Babu’s age may not be more than the 16 years he says, but Sarju has greyed much beyond his 45 years.

As the van waits for the judge to turn up with his mobile court, a game of nerves is under way. Every time the two beg for letting them go, the police respond with a probable sentence as a jibe hoping that it could keep them quiet. But, it just makes Sarju beg even harder for release. The mock-sentencing-and-imploration is declared closed by a ringing mobile phone. The magistrate is already here, informs the social welfare officer as he gets out of the van. A few minutes later one of the constables asks the beggars to come for trial. The panic that seizes the younger boy is immediately apparent. He had been the silent one, but now he is begging even harder than Sarju.

Sarju is led to the court—another van, only bigger. He is made to stand by an open window. The magistrate has already discussed his case with the social welfare officer. The words he frequently mouths sound ominous: “second time.” The judge looks him over without a word. A ledger with Sarju’s thumbprint lies open before the judge, the pages spilling the details from the former’s first brush with the anti-begging squad.

It all ends in less than a minute. Sarju has been presented, tried and sentenced—three years of confinement at a beggars’ home.

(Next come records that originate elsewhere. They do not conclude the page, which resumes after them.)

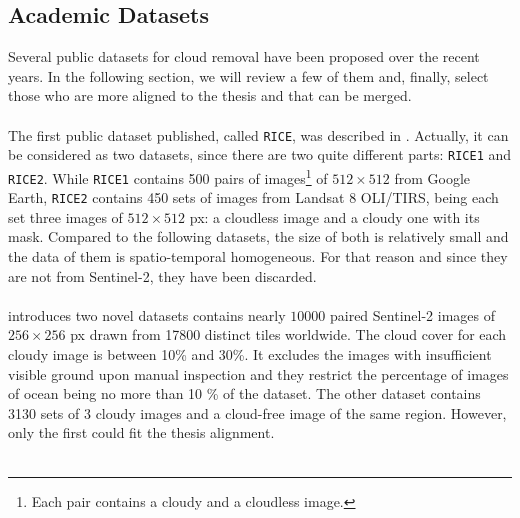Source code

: \documentclass[11pt, a4paper]{article}
\begin{document}
	\subsection{Academic Datasets}
	Several public datasets for cloud removal have been proposed over the recent years. In the following section, we will review a few of them and, finally, select those who are more aligned to the thesis and that can be merged.
	\\
	\\
	The first public dataset published, called \texttt{RICE}, was described in \cite{rice}. Actually, it can be considered as two datasets, since there are two quite different parts: \texttt{RICE1} and \texttt{RICE2}. While \texttt{RICE1} contains 500 pairs of images\footnote{Each pair contains a cloudy and a cloudless image.} of $512 \times 512$ from Google Earth, \texttt{RICE2} contains 450 sets of images from Landsat 8 OLI/TIRS, being each set three images of $512 \times 512$ px: a cloudless image and a cloudy one with its mask. Compared to the following datasets, the size of both is relatively small and the data of them is spatio-temporal homogeneous. For that reason and since they are not from Sentinel-2, they have been discarded.
	\\
	\\
	\cite{sarukkai2019cloud} introduces two novel datasets contains nearly $10000$ paired Sentinel-2 images of $256 \times 256$ px	drawn from 17800 distinct tiles worldwide. The cloud cover for each cloudy image is between 10\% and 30\%. It excludes the images with insufficient visible ground upon manual inspection and they restrict the percentage of images of ocean being no more than 10 \% of the dataset. The other dataset contains 3130 sets of 3 cloudy images and a cloud-free image of the same region. However, only the first could fit the thesis alignment. 
	\\
	\\
	
\end{document}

Babu has been let off as he is still a minor and beyond the jurisdiction of the court. It is a matter for the Children’s Welfare Committee. He is no one’s responsibility.
The cop who had led Sarju to the court walks him to the pick-up van. He doesn’t even try to pull away. “Don’t worry, you will get food and clothes there,” says the social welfare officer.

Babu’s imploring gets louder as he sees his uncle being taken away. Even before passers-by can stop and react, he is dragged away by one of the cops into the same raiding van. “We will drop him off somewhere, with the money they collected begging,” the social welfare officer says, sounding the most apologetic.

Not just the Barakhambha road or Connaught Place, most of Delhi is being cleansed of beggars.

The city is crossing over. The old, Indian metropolis is dead. When the afterlife begins, the city hopes that it would have rightfully joined the Club of World-Class Metros. A city that eagerly hosts tourists but shuts the door on those who need its streets for a night’s sleep.
It is a beggar’s pride that he is not a thief, the Japanese say. But in Delhi, even this last remnant of self-worth is no longer the holding of its homeless and its poorest.